Enter Patrick Debois and devopsdays. What surprised me the most was the overwhelming number of sysadmins here who really understood the importance of agile development in beating the competition. Instead of blocking new features from being deployed, they actively work with the development teams to ensure timely, high-quality releases. Chris Read’s presentation of Continuous Integration, Build Pipelines and Continuous Deployment demonstrated a boatload of processes to help bridge the deployent gap.
As I am slowly running out of Pingdom checks, Lindsey Holmwood’s live demo of Cucumber-Nagios was especially interesting. As a developer, I would like to know immediately if the application changes I’ve made are somehow wiping out any existing functionality. And, of course, as a sysadmin I don’t want to be woken up at 2am, figure out exactly what’s wrong and rollback to the last known working revision.

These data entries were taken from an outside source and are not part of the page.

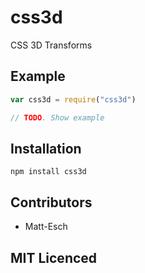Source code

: # css3d

<!--
    [![build status][1]][2]
    [![NPM version][3]][4]
    [![Coverage Status][5]][6]
    [![gemnasium Dependency Status][7]][8]
    [![Davis Dependency status][9]][10]
-->

<!-- [![browser support][11]][12] -->

CSS 3D Transforms

## Example

```js
var css3d = require("css3d")

// TODO. Show example
```

## Installation

`npm install css3d`

## Contributors

 - Matt-Esch

## MIT Licenced

  [1]: https://secure.travis-ci.org/Matt-Esch/css3d.png
  [2]: https://travis-ci.org/Matt-Esch/css3d
  [3]: https://badge.fury.io/js/css3d.png
  [4]: https://badge.fury.io/js/css3d
  [5]: https://coveralls.io/repos/Matt-Esch/css3d/badge.png
  [6]: https://coveralls.io/r/Matt-Esch/css3d
  [7]: https://gemnasium.com/Matt-Esch/css3d.png
  [8]: https://gemnasium.com/Matt-Esch/css3d
  [9]: https://david-dm.org/Matt-Esch/css3d.png
  [10]: https://david-dm.org/Matt-Esch/css3d
  [11]: https://ci.testling.com/Matt-Esch/css3d.png
  [12]: https://ci.testling.com/Matt-Esch/css3d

Cucumber adds a ton more flexibility to your acceptance tests and the Nagios plugin integrates perfectly with our existing monitoring solution. Additionally, Stephen Nelson-Smith has already done a post-conference, in-depth blog post on the above topic under the title Intelligent Monitoring.
How in the world can operations folks take advantage of agile processes in their day-to-day business? Scrum is too time consuming and XP is to resource intensive. Mattias Skarin gave a real-world example of how he helped an operations team move to Kanban – an endeavor that was so successful, the Ops team is now officially integrated into the Dev team proper. There were some excellent tidbits in his presentation Introducing Kanban in Operations that I can’t wait to try out myself.
The Open Spaces were a first for me, but I had fun excercising the “Law of Two Feet”. Too bad this can’t be applied more often to everyday meetings. Adrian Silva’s idea for Admin Coding Dojos is long overdue and I hope he is able to successfully get this ball rolling down in Spain – lemme know how it works out for you, Adrian! Finally, I’d like to thank Marcel Wegermann for a bit of BDD advice which has hopefully earned yet another convert to this tried-and-true coding discipline. He managed to convince my colleague that with some simple refactoring, you can break out of Zend – PHPUnit tests dependency hell and wrap those sticky areas with some testing goodness!
Like Bart Vanbrabant notes in his blog post, I also found many of the discussions to be very low level and missed more abstract discussion about how to bridge the gap between development and operations. I hope that next year we see a more balanced group in order to foster this important topic and call on every developer reading this blog to seriously consider making the trip next year to devopsdays!